++++ Supplied material

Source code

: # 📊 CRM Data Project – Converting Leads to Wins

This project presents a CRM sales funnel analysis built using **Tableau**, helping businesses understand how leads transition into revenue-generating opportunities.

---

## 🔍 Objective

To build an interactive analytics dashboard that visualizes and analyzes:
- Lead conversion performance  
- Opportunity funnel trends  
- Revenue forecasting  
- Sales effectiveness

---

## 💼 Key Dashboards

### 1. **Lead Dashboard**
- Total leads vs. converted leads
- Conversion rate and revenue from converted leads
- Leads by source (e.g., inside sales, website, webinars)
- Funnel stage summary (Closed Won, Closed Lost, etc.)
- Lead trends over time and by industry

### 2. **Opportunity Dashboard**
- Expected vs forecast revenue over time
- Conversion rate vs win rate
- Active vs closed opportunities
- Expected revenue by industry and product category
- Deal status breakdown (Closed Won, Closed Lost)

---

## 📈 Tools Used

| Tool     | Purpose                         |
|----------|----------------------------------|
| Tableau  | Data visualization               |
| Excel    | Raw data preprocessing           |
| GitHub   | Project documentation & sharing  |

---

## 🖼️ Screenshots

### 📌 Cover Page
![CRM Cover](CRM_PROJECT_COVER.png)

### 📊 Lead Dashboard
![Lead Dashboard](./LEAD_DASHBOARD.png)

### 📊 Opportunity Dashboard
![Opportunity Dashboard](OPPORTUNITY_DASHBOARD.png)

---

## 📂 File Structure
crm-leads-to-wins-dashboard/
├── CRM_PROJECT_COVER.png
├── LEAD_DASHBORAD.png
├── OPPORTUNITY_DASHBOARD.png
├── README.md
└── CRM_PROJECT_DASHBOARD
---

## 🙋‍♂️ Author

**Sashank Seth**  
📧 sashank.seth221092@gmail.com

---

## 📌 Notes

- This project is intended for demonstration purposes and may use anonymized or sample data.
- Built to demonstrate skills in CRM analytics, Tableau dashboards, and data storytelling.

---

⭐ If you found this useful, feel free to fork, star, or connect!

++++++++

> _Task requirements_
What is wanted is an exact copy of the data.

> _Output of the task_
Source code

: # 📊 CRM Data Project – Converting Leads to Wins

This project presents a CRM sales funnel analysis built using **Tableau**, helping businesses understand how leads transition into revenue-generating opportunities.

---

## 🔍 Objective

To build an interactive analytics dashboard that visualizes and analyzes:
- Lead conversion performance  
- Opportunity funnel trends  
- Revenue forecasting  
- Sales effectiveness

---

## 💼 Key Dashboards

### 1. **Lead Dashboard**
- Total leads vs. converted leads
- Conversion rate and revenue from converted leads
- Leads by source (e.g., inside sales, website, webinars)
- Funnel stage summary (Closed Won, Closed Lost, etc.)
- Lead trends over time and by industry

### 2. **Opportunity Dashboard**
- Expected vs forecast revenue over time
- Conversion rate vs win rate
- Active vs closed opportunities
- Expected revenue by industry and product category
- Deal status breakdown (Closed Won, Closed Lost)

---

## 📈 Tools Used

| Tool     | Purpose                         |
|----------|----------------------------------|
| Tableau  | Data visualization               |
| Excel    | Raw data preprocessing           |
| GitHub   | Project documentation & sharing  |

---

## 🖼️ Screenshots

### 📌 Cover Page
![CRM Cover](CRM_PROJECT_COVER.png)

### 📊 Lead Dashboard
![Lead Dashboard](./LEAD_DASHBOARD.png)

### 📊 Opportunity Dashboard
![Opportunity Dashboard](OPPORTUNITY_DASHBOARD.png)

---

## 📂 File Structure
crm-leads-to-wins-dashboard/
├── CRM_PROJECT_COVER.png
├── LEAD_DASHBORAD.png
├── OPPORTUNITY_DASHBOARD.png
├── README.md
└── CRM_PROJECT_DASHBOARD
---

## 🙋‍♂️ Author

**Sashank Seth**  
📧 sashank.seth221092@gmail.com

---

## 📌 Notes

- This project is intended for demonstration purposes and may use anonymized or sample data.
- Built to demonstrate skills in CRM analytics, Tableau dashboards, and data storytelling.

---

⭐ If you found this useful, feel free to fork, star, or connect!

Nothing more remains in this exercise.